▶ Prompt
The answer should be the records below, word for word, with every image left out.

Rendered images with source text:

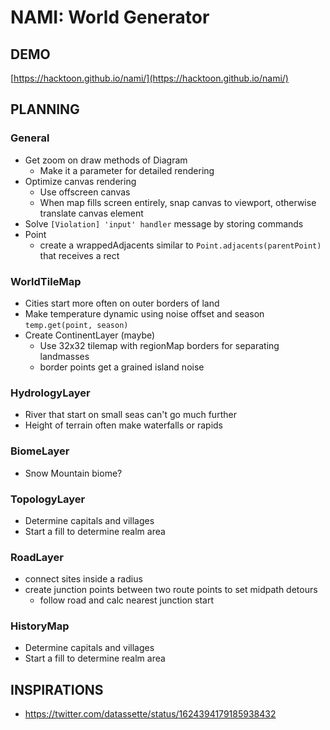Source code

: # NAMI: World Generator

## DEMO

[https://hacktoon.github.io/nami/](https://hacktoon.github.io/nami/)


## PLANNING

### General
- Get zoom on draw methods of Diagram
  - Make it a parameter for detailed rendering
- Optimize canvas rendering
  - Use offscreen canvas
  - When map fills screen entirely, snap canvas to viewport,
    otherwise translate canvas element
- Solve `[Violation] 'input' handler` message by storing commands
- Point
  - create a wrappedAdjacents similar to `Point.adjacents(parentPoint)` that receives a rect


### WorldTileMap
  - Cities start more often on outer borders of land
  - Make temperature dynamic using noise offset and season `temp.get(point, season)`
  - Create ContinentLayer (maybe)
    - Use 32x32 tilemap with regionMap borders for separating landmasses
    - border points get a grained island noise

### HydrologyLayer
  - River that start on small seas can't go much further
  - Height of terrain often make waterfalls or rapids

### BiomeLayer
- Snow Mountain biome?

### TopologyLayer
- Determine capitals and villages
- Start a fill to determine realm area

### RoadLayer
  - connect sites inside a radius
  - create junction points between two route points to set midpath detours
    - follow road and calc nearest junction start


### HistoryMap
- Determine capitals and villages
- Start a fill to determine realm area


## INSPIRATIONS
- https://twitter.com/datassette/status/1624394179185938432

▶ Answer area
Source code

: # NAMI: World Generator

## DEMO

[https://hacktoon.github.io/nami/](https://hacktoon.github.io/nami/)


## PLANNING

### General
- Get zoom on draw methods of Diagram
  - Make it a parameter for detailed rendering
- Optimize canvas rendering
  - Use offscreen canvas
  - When map fills screen entirely, snap canvas to viewport,
    otherwise translate canvas element
- Solve `[Violation] 'input' handler` message by storing commands
- Point
  - create a wrappedAdjacents similar to `Point.adjacents(parentPoint)` that receives a rect


### WorldTileMap
  - Cities start more often on outer borders of land
  - Make temperature dynamic using noise offset and season `temp.get(point, season)`
  - Create ContinentLayer (maybe)
    - Use 32x32 tilemap with regionMap borders for separating landmasses
    - border points get a grained island noise

### HydrologyLayer
  - River that start on small seas can't go much further
  - Height of terrain often make waterfalls or rapids

### BiomeLayer
- Snow Mountain biome?

### TopologyLayer
- Determine capitals and villages
- Start a fill to determine realm area

### RoadLayer
  - connect sites inside a radius
  - create junction points between two route points to set midpath detours
    - follow road and calc nearest junction start


### HistoryMap
- Determine capitals and villages
- Start a fill to determine realm area


## INSPIRATIONS
- https://twitter.com/datassette/status/1624394179185938432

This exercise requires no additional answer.